Then something terrible happened. I googled the female spelling of Sacha, and to my horror realised spelling it with a ‘C’ is indicative of the male spelling. NOOOOOOOOOO. I’m a hypocrite. In my defence, I had no idea. Excuse me while I cry into my pillow!
Anyway, how do I bring this back to forgiveness? I guess, I forgive society for its inequality. For the barriers it still puts in womens’ way, and for the glass ceiling it has quietly slipped into every industry, classroom and sector in the world.
I forgive society because, the battle is what defines us. Without the struggle, the win doesn’t seem worth it. It’s only in those moments of strife, hardship and in the face of certain failure, that we show our true colours. Those are the moments that make or break us, because in that instant, we make choices and those decisions are what define us.
This week, your challenge is to write about a struggle…
In less than 200 words.
If you want to join in, post your stories in the comments below, and I will publish them with next weeks writespiration.
Now to last week, and your Rusty stories.
First up, Charli, my buckaroo pal, who is cheating on her novel (Rock Creek) in weekly writespiration instalments. I for one, have fallen in love with her new protagonist Jen.
Rusty Axe Head by Charli Mills
Panic flared and Jen hit the floor with bare feet before she fully woke up. Orange flames twisted toward the cold sky stars, casting reflections through the beveled glass window pane of her boarding house room. Awake now, Jen’s body slumped and she realized it was just a slash fire that had flared up in the night. Burning excess branches and unusable timber was safe in winter snow drifts, but Jen would never feel safe around the demon of fire.
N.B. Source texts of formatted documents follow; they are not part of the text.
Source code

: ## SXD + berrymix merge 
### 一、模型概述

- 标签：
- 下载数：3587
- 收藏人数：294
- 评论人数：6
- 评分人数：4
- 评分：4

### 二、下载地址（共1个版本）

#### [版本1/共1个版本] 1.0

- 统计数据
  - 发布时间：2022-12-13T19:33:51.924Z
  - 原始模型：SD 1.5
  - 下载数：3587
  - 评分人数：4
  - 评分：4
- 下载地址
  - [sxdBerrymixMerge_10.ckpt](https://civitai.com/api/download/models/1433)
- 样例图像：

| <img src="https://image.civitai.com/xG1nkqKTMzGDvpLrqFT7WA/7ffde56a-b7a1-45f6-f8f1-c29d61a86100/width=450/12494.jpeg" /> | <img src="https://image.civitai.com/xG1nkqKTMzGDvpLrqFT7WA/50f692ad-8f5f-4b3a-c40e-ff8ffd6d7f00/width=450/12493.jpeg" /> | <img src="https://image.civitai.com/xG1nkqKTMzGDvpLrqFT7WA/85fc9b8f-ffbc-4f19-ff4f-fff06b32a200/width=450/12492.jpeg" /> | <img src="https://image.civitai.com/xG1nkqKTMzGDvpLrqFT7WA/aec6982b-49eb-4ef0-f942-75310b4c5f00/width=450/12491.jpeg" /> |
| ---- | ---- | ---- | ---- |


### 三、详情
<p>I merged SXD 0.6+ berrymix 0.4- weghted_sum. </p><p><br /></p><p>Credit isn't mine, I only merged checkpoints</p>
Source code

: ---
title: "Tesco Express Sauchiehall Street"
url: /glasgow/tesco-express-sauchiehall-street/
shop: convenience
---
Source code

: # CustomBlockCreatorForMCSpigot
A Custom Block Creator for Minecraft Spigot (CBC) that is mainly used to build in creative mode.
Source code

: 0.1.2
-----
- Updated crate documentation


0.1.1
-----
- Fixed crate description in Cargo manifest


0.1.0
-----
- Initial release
Knowing sleep would not easily return, she glanced across the room at Mattie’s empty bed. No use moping in empty space. Jen dressed, grabbed a satchel from under her bed and went out to the silent porch to watch the flames dance. In defiance to her buried fear, she lit her own match and puffed a rolled cigarette to life. Jen blew a stream of smoke and glared at the flames.
Jen stiffened. How did she not see the man standing in the shadows? Most of the returning soldiers at the logging camp ridiculed her, the rest ignored her. She wasn’t used to sharing smokes. “Sure.”
She reached into her open satchel and grabbed the tin that sat on a rusty axe head.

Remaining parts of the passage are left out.